EXERCISE PROMPT: Report each line of the records where "calculate" occurs.

(Pictures paired with source code)
- - -

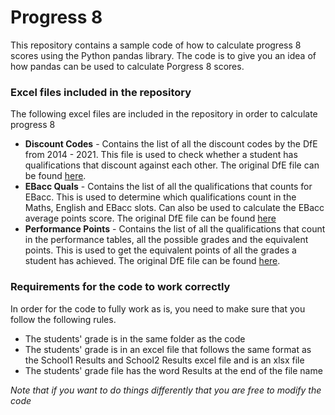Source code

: # Progress 8

This repository contains a sample code of how to calculate progress 8 scores using the Python pandas library. The code is to give you an idea of how pandas can be used to calculate Porgress 8 scores. 

### Excel files included in the repository

The following excel files are included in the repository in order to calculate progress 8

* **Discount Codes** - Contains the list of all the discount codes by the DfE from 2014 - 2021. This file is used to check whether a student has qualifications that discount against each other. The original DfE file can be found [here](https://www.gov.uk/government/publications/key-stage-4-qualifications-discount-codes-and-point-scores).
* **EBacc Quals** - Contains the list of all the qualifications that counts for EBacc. This is used to determine which qualifications count in the Maths, English and EBacc slots. Can also be used to calculate the EBacc average points score. The original DfE file can be found [here](https://www.gov.uk/government/publications/english-baccalaureate-eligible-qualifications)
* **Performance Points** - Contains the list of all the qualifications that count in the performance tables, all the possible grades and the equivalent points. This is used to get the equivalent points of all the grades a student has achieved. The original DfE file can be found [here](https://www.gov.uk/government/publications/key-stage-4-qualifications-discount-codes-and-point-scores).

### Requirements for the code to work correctly

In order for the code to fully work as is, you need to make sure that you follow the following rules. 
* The students' grade is in the same folder as the code
* The students' grade is in an excel file that follows the same format as the School1 Results and School2 Results excel file and is an xlsx file
* The students' grade file has the word Results at the end of the file name

_Note that if you want to do things differently that you are free to modify the code_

- - -

OUTPUT OF THE EXERCISE:
This repository contains a sample code of how to calculate progress 8 scores using the Python pandas library. The code is to give you an idea of how pandas can be used to calculate Porgress 8 scores. 
The following excel files are included in the repository in order to calculate progress 8
* **EBacc Quals** - Contains the list of all the qualifications that counts for EBacc. This is used to determine which qualifications count in the Maths, English and EBacc slots. Can also be used to calculate the EBacc average points score. The original DfE file can be found [here](https://www.gov.uk/government/publications/english-baccalaureate-eligible-qualifications)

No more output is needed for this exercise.